NYX-458 and cognition

Aptinyx‘s investigational oral compound NYX-458 was able to ease cognitive difficulties in a non-human primate model of Parkinson’s disease, including attention, working memory and executive thinking, a study reports.

Its findings also suggest that NYX-458 — now in a Phase 2 clinical trial (NCT04148391) enrolling patients across the U.S. — does not interfere with levodopa treatment.

The study, “NYX‐458 improves cognitive performance in a primate Parkinson’s disease model,” was published in Movement Disorders.

Although Parkinson’s is often classified as a movement disorder, non-motor symptoms of the disease can have a major impact. For instance, as many as a quarter of people with Parkinson’s meet the criteria for at least mild cognitive impairment when they are diagnosed, and this frequency increases to around 80% after years with the disease.

Parkinson’s is characterized by a loss of dopamine-producing neurons in the brain. One of dopamine’s many functions is to regulate a protein called N-methyl-D-aspartate receptor (NMDAR). It is believed that dysregulation of NMDAR, as a result of dopamine’s lack, contributes to cognitive impairment in Parkinson’s disease.

NYX-458 was designed to modulate NMDAR activity to correct this problem.

Researchers evaluated NYX-458 in a non-human primate (macaque) model of Parkinson’s disease. In this model, cognitive defects are induced with low doses of the neurotoxin MPTP, which selectively damages the same kind of dopamine-producing neurons that are lost in Parkinson’s.

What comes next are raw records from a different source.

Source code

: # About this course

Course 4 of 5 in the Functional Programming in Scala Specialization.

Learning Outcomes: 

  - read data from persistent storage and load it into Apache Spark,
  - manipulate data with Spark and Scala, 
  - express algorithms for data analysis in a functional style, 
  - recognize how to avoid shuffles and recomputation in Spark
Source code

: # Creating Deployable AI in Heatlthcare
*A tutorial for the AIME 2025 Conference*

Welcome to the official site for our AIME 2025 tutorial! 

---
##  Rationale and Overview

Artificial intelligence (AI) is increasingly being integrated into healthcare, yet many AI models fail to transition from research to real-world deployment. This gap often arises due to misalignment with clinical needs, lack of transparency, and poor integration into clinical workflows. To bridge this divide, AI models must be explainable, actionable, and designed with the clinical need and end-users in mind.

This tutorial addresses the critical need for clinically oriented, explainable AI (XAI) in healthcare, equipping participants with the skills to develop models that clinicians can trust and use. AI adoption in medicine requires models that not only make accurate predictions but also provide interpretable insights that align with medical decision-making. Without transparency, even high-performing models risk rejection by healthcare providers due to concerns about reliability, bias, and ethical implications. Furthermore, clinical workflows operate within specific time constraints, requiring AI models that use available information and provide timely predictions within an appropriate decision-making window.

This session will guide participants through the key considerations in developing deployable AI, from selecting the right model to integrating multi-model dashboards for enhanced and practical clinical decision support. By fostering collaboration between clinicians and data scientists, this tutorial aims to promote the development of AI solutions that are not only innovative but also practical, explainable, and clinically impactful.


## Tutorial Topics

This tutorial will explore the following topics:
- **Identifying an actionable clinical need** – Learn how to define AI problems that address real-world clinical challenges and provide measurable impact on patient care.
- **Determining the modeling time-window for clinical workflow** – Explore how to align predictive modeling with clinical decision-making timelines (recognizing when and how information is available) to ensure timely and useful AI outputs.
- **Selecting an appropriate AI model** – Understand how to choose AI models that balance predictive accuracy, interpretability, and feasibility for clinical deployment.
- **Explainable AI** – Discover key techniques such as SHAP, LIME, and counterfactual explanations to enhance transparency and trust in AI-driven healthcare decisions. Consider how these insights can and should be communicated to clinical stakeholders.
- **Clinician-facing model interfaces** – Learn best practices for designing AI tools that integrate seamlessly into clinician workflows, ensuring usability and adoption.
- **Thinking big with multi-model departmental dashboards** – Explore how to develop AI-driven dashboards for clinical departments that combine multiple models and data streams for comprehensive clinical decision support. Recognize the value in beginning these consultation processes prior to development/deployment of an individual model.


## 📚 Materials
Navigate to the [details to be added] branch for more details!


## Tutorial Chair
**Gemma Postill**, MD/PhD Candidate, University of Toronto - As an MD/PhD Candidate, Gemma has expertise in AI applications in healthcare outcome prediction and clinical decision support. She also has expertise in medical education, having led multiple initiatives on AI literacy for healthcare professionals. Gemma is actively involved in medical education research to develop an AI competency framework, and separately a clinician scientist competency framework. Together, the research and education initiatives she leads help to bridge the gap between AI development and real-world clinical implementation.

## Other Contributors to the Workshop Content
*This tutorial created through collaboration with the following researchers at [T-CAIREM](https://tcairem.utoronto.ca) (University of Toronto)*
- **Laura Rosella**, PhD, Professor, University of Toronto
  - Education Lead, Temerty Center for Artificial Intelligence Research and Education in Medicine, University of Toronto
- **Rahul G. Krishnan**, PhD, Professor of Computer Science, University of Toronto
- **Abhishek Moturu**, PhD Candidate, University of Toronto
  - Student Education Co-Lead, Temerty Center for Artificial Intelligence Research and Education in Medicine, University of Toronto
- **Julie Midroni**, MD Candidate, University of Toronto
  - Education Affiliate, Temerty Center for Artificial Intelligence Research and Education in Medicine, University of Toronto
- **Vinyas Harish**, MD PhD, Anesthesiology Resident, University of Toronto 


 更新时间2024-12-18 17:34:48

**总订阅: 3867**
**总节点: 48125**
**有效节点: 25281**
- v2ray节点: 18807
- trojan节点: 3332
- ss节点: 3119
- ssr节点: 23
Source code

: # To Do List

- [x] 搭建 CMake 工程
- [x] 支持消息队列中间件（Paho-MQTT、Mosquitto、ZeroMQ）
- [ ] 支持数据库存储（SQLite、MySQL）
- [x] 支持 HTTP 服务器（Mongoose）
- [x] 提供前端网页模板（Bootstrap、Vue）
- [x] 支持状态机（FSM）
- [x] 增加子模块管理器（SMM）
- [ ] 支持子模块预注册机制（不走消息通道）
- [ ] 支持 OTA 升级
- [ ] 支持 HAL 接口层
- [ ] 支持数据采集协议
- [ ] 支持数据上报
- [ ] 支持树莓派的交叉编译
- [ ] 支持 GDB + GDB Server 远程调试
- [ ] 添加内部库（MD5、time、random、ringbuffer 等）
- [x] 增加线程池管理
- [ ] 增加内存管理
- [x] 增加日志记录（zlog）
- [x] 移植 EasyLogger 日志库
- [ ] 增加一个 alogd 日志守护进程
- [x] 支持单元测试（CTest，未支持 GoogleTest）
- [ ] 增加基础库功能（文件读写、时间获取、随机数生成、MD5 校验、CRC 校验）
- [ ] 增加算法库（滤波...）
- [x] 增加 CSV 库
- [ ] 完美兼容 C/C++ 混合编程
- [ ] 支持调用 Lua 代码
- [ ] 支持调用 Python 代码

Notably, this model has “a minimal impact on motor function,” the researchers wrote. This is important because of how cognitive impairment was measured in the study: the animals were trained to complete learning/memory tasks to get a food reward, and the researchers measured things like how quickly the animals learned and how often they completed the tasks correctly. These tasks invariably involve movement (like having a monkey point at a particular image). So, the MPTP model allowed assessment of cognitive impairment with minimal motor interference.

The researchers first confirmed that MPTP was inducing cognitive impairment as expected. Then, the animals were given a single oral dose (0.03 mg/kg) of NYX-458.

Significant improvements in scores on the cognitive tasks (“across the domains of attention, working memory, and executive function”) were seen, and “occurred as early as 24 hours postdosing and continued for at least 3 weeks after a single dose,” the researchers wrote.

Subsequent doses of NYX-458 (0.03 mg/kg for 26 days following the first dose, and 0.1 mg/kg for 39 days following the first dose) resulted in further improvement over time.

The monkeys were then re-administered the neurotoxin, which again worsened their cognitive abilities. Subsequent NYX-458 treatment at a higher dose (0.1 mg/kg after MPTP reuse, and 1.0 mg/kg two weeks later), again eased evident impairment.

Animals that showed consistent improvements in the previous experiments next underwent a ‘washout’ period, allowing their cognitive scores to drop back to near pre-NYX-458 levels. They were then given NYX-458 daily (1.0 mg/kg) for 10 consecutive days. Cognitive improvements were seen as long as three months following this treatment round.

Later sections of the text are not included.